* TRY IT:
Every line of the records below that holds the word "operatorname" belongs in the answer.

::: DATA SUPPLIED

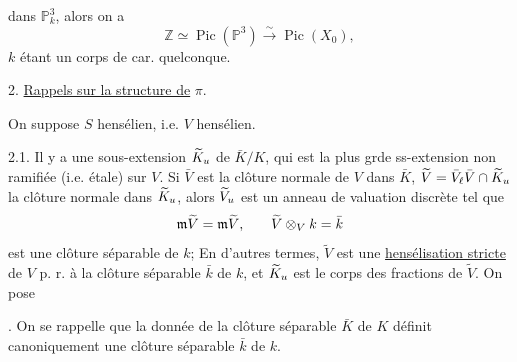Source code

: dans $\mathbb P^3_k$, alors on a
\[
 \mathbb Z\simeq\operatorname{Pic}(\mathbb P^3)\xrightarrow{\sim}\operatorname{Pic}(X_0),
\]
$k$ étant un corps de car. quelconque.

2. \uline{Rappels sur la structure de} $\pi$.

On suppose $S$ hensélien, i.e. $V$ hensélien.

2.1. Il y a une sous-extension $\widetilde K_{{{u}}}$ de $\bar K/K$, qui est la plus grde ss-extension non ramifiée (i.e. étale)  sur $V$. Si  $\bar V$ est la clôture normale de $V$ dans $\bar K$, $\widetilde V={{\bar V_\ell}}\bar V\cap\widetilde K_{{{u}}}$ la clôture normale dans $\widetilde K_{{{u}}}$, alors $\widetilde V_{{{u}}}$ est un anneau de valuation discrète tel que
\[
 {{\mathfrak m}\widetilde V=\mathfrak m\widetilde V,}
 \qquad \widetilde V\otimes_V k=\bar k
\]
est une  clôture séparable de $k$; En d'autres termes, $\widetilde V$ est une \uline{hensélisation stricte} de $V$ p. r. à  la  clôture séparable $\bar k$ de $k$, et $\widetilde K_{{{u}}}$ est le corps des fractions de $\widetilde V$. On pose
\inserted{
\[
\begin{cases}
\widetilde S=\operatorname{Spec}\widetilde V=\text{hensélisé strict de }S\\
\unsure{\bar s}=\operatorname{Spec}\bar k.
\end{cases}
\]
}

. On se rappelle que  la donnée de la clôture séparable $\bar K$ de $K$ définit canoniquement une clôture séparable $\bar k$ de $k$.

::::::

* OUTPUT FOR THIS TASK:
 \mathbb Z\simeq\operatorname{Pic}(\mathbb P^3)\xrightarrow{\sim}\operatorname{Pic}(X_0),
\widetilde S=\operatorname{Spec}\widetilde V=\text{hensélisé strict de }S\\
\unsure{\bar s}=\operatorname{Spec}\bar k.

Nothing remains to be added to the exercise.